How to get Pre-Approved in the Mortgage Loan Process
What is a Mortgage Pre-Approval?
Ready to start the homebuying process? You may have already heard that the first initiative to take is to get pre-approved. But, what exactly does that mean? A mortgage pre-approval is a documented evaluation letter from a lender that analyzes and is based on your financial history and situation in order to determine if you qualify for a loan. Think of it as a pre-screening of how much you can afford.
Why is it Important to get Pre-Approved?
The best way to begin your home search is by getting pre-approved. It shows that you are ready and serious about buying a home. Why is it important though? It helps your real estate agent find the best properties you can afford by narrowing the search. If you were to begin your home search without getting pre-approved, you might end up wasting time and disappointed by finding out the properties you found were above your price range. During the process, you may be made aware of financial issues that you weren’t aware of that could impede with your homebuying process.
What do I need to get Pre-Approved?
So you made the decision to take initiative and get pre-approved but what do you need to bring make it happen?
- Proof of Income – The mortgage lender will ask you to provide proof of income with W2 forms, recent pay-stubs, and any verification of additional income. This is self-explanatory but lenders need official confirmation of your financial income as per protocol in order to validate your for pre-approval.
- Credit – One of the most vital necessities to get approved for a loan is having a good credit score. Lenders will analyze your credit score and financial history to verify that you’ve been making monthly payments on time. This proof is used to confirm that you are reliable.

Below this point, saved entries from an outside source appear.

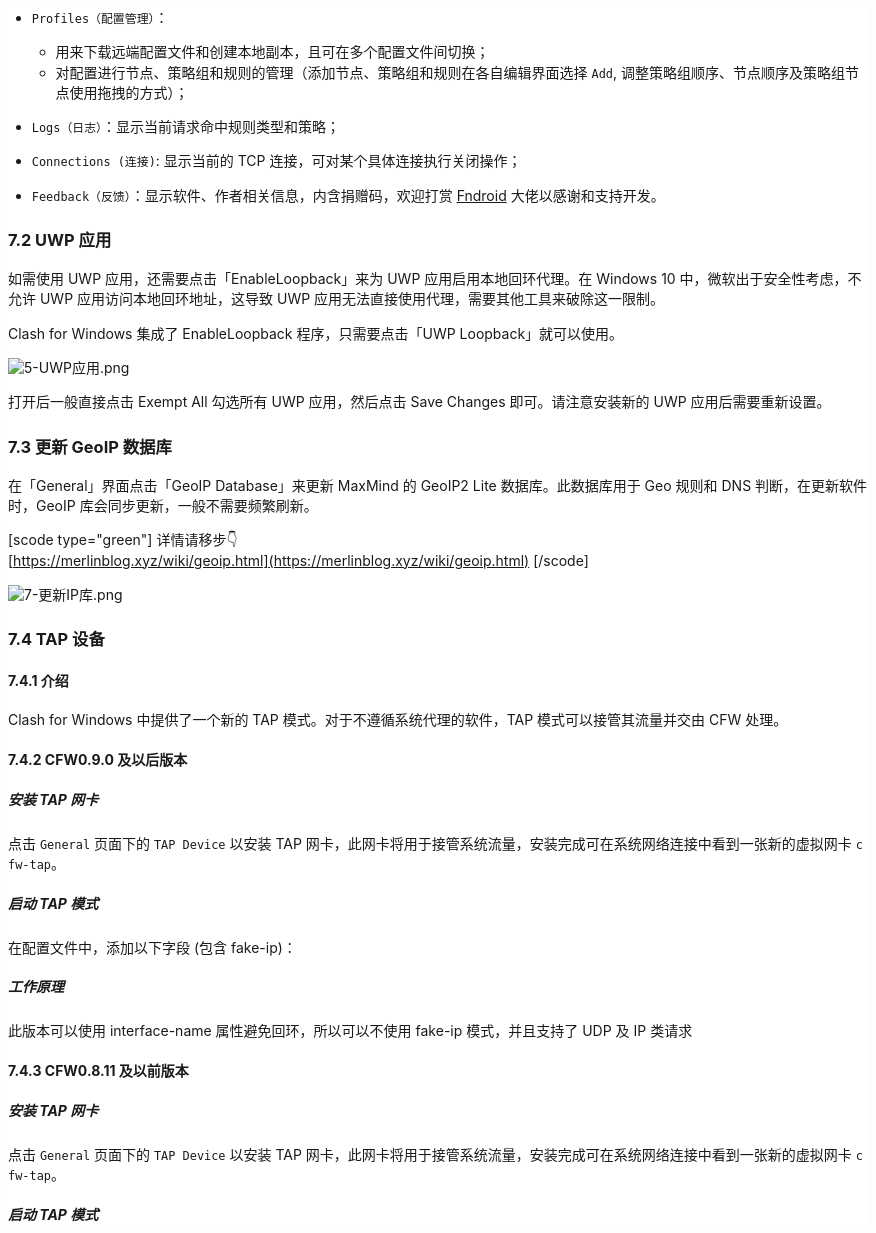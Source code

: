 * `Profiles（配置管理）`：

  * 用来下载远端配置文件和创建本地副本，且可在多个配置文件间切换；
  * 对配置进行节点、策略组和规则的管理（添加节点、策略组和规则在各自编辑界面选择 `Add`, 调整策略组顺序、节点顺序及策略组节点使用拖拽的方式）；
* `Logs（日志）`：显示当前请求命中规则类型和策略；
* `Connections (连接)`: 显示当前的 TCP 连接，可对某个具体连接执行关闭操作；
* `Feedback（反馈）`：显示软件、作者相关信息，内含捐赠码，欢迎打赏 [Fndroid](https://github.com/Fndroid) 大佬以感谢和支持开发。

### 7.2 UWP 应用

如需使用 UWP 应用，还需要点击「EnableLoopback」来为 UWP 应用启用本地回环代理。在 Windows 10 中，微软出于安全性考虑，不允许 UWP 应用访问本地回环地址，这导致 UWP 应用无法直接使用代理，需要其他工具来破除这一限制。

Clash for Windows 集成了 EnableLoopback 程序，只需要点击「UWP Loopback」就可以使用。

![5-UWP应用.png](https://merlinblog.xyz/usr/uploads/2019/12/1411832154.png)

打开后一般直接点击 Exempt All 勾选所有 UWP 应用，然后点击 Save Changes 即可。请注意安装新的 UWP 应用后需要重新设置。

### 7.3 更新 GeoIP 数据库

在「General」界面点击「GeoIP Database」来更新 MaxMind 的 GeoIP2 Lite 数据库。此数据库用于 Geo 规则和 DNS 判断，在更新软件时，GeoIP 库会同步更新，一般不需要频繁刷新。

\[scode type="green"\] 详情请移步👇  
[https://merlinblog.xyz/wiki/geoip.html](https://merlinblog.xyz/wiki/geoip.html) \[/scode\]

![7-更新IP库.png](https://merlinblog.xyz/usr/uploads/2019/12/3353354913.png)

### 7.4 TAP 设备

#### 7.4.1 介绍

Clash for Windows 中提供了一个新的 TAP 模式。对于不遵循系统代理的软件，TAP 模式可以接管其流量并交由 CFW 处理。

#### 7.4.2 CFW0.9.0 及以后版本

##### 安装 TAP 网卡

点击 `General` 页面下的 `TAP Device` 以安装 TAP 网卡，此网卡将用于接管系统流量，安装完成可在系统网络连接中看到一张新的虚拟网卡 `cfw-tap`。

##### 启动 TAP 模式

在配置文件中，添加以下字段 (包含 fake-ip)：

##### 工作原理

此版本可以使用 interface-name 属性避免回环，所以可以不使用 fake-ip 模式，并且支持了 UDP 及 IP 类请求

#### 7.4.3 CFW0.8.11 及以前版本

##### 安装 TAP 网卡

点击 `General` 页面下的 `TAP Device` 以安装 TAP 网卡，此网卡将用于接管系统流量，安装完成可在系统网络连接中看到一张新的虚拟网卡 `cfw-tap`。

##### 启动 TAP 模式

- Assets – Also known as proof of funds, it simply confirms with your lender that you have sufficient investment to deposit a down payment, closing costs, etc.
- Employment Verification – Even though this may seem redundant, Mortgage Lenders need to analyze that you have been employed at your current job for the last two years or within the same field of work. They want to verify that your employment is stable in order to qualify you for a loan. They are required to follow protocols as unstable employment can have a negative effect in your ability to make monthly payments. It’s wise to avoid changing jobs, becoming self-employed, purchasing a new vehicle, or obtaining a new credit card while applying for a mortgage.

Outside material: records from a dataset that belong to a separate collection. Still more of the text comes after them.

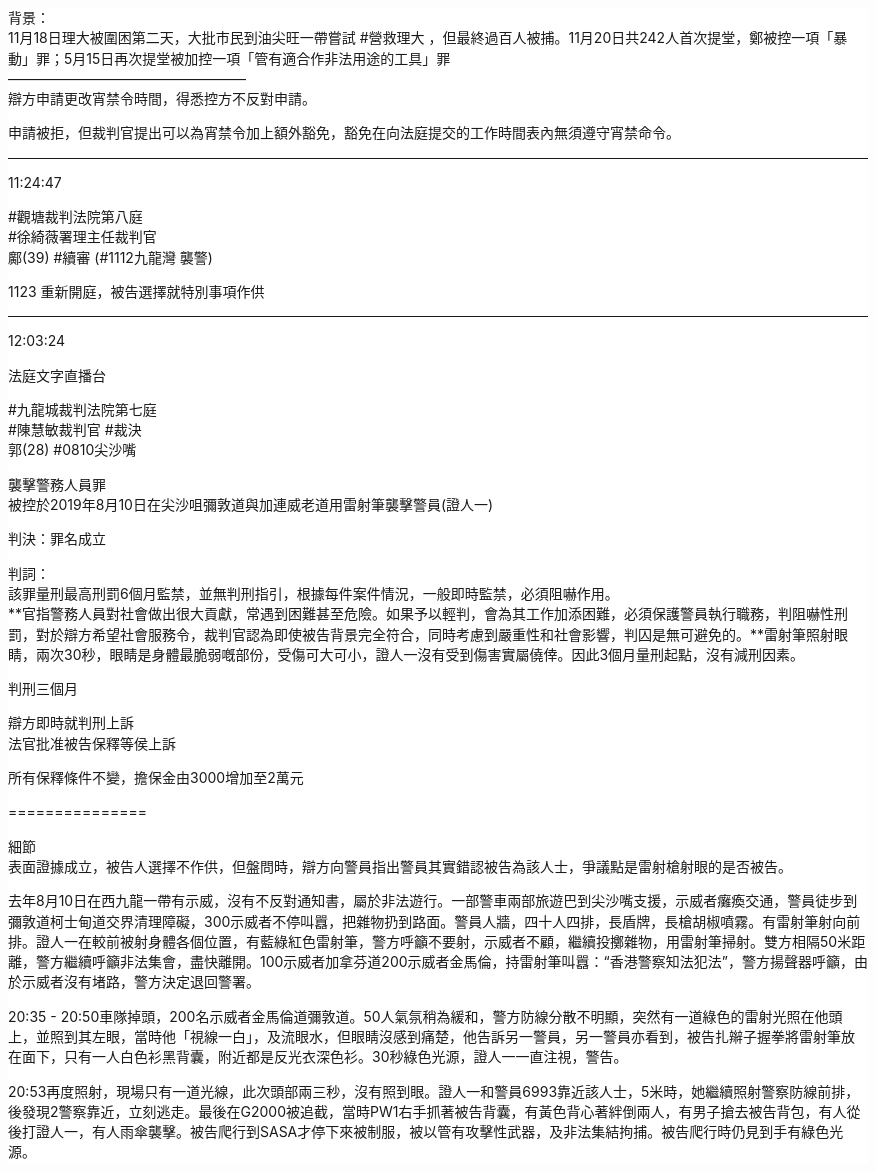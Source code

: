 背景：  
11月18日理大被圍困第二天，大批市民到油尖旺一帶嘗試 \#營救理大 ，但最終過百人被捕。11月20日共242人首次提堂，鄭被控一項「暴動」罪；5月15日再次提堂被加控一項「管有適合作非法用途的工具」罪  
—————————————————  
辯方申請更改宵禁令時間，得悉控方不反對申請。  
  
申請被拒，但裁判官提出可以為宵禁令加上額外豁免，豁免在向法庭提交的工作時間表內無須遵守宵禁命令。

---
      
11:24:47



\#觀塘裁判法院第八庭  
\#徐綺薇署理主任裁判官  
鄺(39) \#續審 (\#1112九龍灣 襲警)  
  
1123 重新開庭，被告選擇就特別事項作供

---
      
12:03:24

法庭文字直播台

\#九龍城裁判法院第七庭  
\#陳慧敏裁判官 \#裁決  
郭(28) \#0810尖沙嘴  
  
襲擊警務人員罪  
被控於2019年8月10日在尖沙咀彌敦道與加連威老道用雷射筆襲擊警員(證人一)  
  
判決：罪名成立  
  
判詞：  
該罪量刑最高刑罰6個月監禁，並無判刑指引，根據每件案件情況，一般即時監禁，必須阻嚇作用。  
**官指警務人員對社會做出很大貢獻，常遇到困難甚至危險。如果予以輕判，會為其工作加添困難，必須保護警員執行職務，判阻嚇性刑罰，對於辯方希望社會服務令，裁判官認為即使被告背景完全符合，同時考慮到嚴重性和社會影響，判囚是無可避免的。**雷射筆照射眼睛，兩次30秒，眼睛是身體最脆弱嘅部份，受傷可大可小，證人一沒有受到傷害實屬僥倖。因此3個月量刑起點，沒有減刑因素。  
  
判刑三個月  
  
辯方即時就判刑上訴  
法官批准被告保釋等侯上訴  
  
所有保釋條件不變，擔保金由3000增加至2萬元  
  
\===============  
  
細節  
表面證據成立，被告人選擇不作供，但盤問時，辯方向警員指出警員其實錯認被告為該人士，爭議點是雷射槍射眼的是否被告。  
  
去年8月10日在西九龍一帶有示威，沒有不反對通知書，屬於非法遊行。一部警車兩部旅遊巴到尖沙嘴支援，示威者癱瘓交通，警員徒步到彌敦道柯士甸道交界清理障礙，300示威者不停叫囂，把雜物扔到路面。警員人牆，四十人四排，長盾牌，長槍胡椒噴霧。有雷射筆射向前排。證人一在較前被射身體各個位置，有藍綠紅色雷射筆，警方呼籲不要射，示威者不顧，繼續投擲雜物，用雷射筆掃射。雙方相隔50米距離，警方繼續呼籲非法集會，盡快離開。100示威者加拿芬道200示威者金馬倫，持雷射筆叫囂：“香港警察知法犯法”，警方揚聲器呼籲，由於示威者沒有堵路，警方決定退回警署。  
  
20:35 - 20:50車隊掉頭，200名示威者金馬倫道彌敦道。50人氣氛稍為緩和，警方防線分散不明顯，突然有一道綠色的雷射光照在他頭上，並照到其左眼，當時他「視線一白」，及流眼水，但眼睛沒感到痛楚，他告訴另一警員，另一警員亦看到，被告扎辮子握拳將雷射筆放在面下，只有一人白色衫黑背囊，附近都是反光衣深色衫。30秒綠色光源，證人一一直注視，警告。  
  
20:53再度照射，現場只有一道光線，此次頭部兩三秒，沒有照到眼。證人一和警員6993靠近該人士，5米時，她繼續照射警察防線前排，後發現2警察靠近，立刻逃走。最後在G2000被追截，當時PW1右手抓著被告背囊，有黃色背心著絆倒兩人，有男子搶去被告背包，有人從後打證人一，有人雨傘襲擊。被告爬行到SASA才停下來被制服，被以管有攻擊性武器，及非法集結拘捕。被告爬行時仍見到手有綠色光源。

How do I increase my chance of getting Pre-Approved?
- Improve your Credit Score
- Make Payments on Time
- Stay on Top of Your Budget
- Minimize your Debt
- Avoid Large Purchases
- Have a Decent Down Payment
- Prepare your Documents
What Happens after a Mortgage Pre-Approval?
Your main goal after getting pre-approved should be to stay financially stable. That means delaying large purchases such as a car, avoid incurring debt of any kind, pay your bills on time, and continue to save. Any changes in your financial history can have an affect on your loan approval.
What Happens If I can’t get Pre-Approved?
Sometimes homebuyers find out that they aren’t able to obtain pre-approval and that’s okay. Ask your prospect lender for an explanation on why you weren’t approved. Make a plan to fix anything that impedes you from continuing the homebuying process by increasing your chances in getting pre-approved. Have discipline in your financial decisions.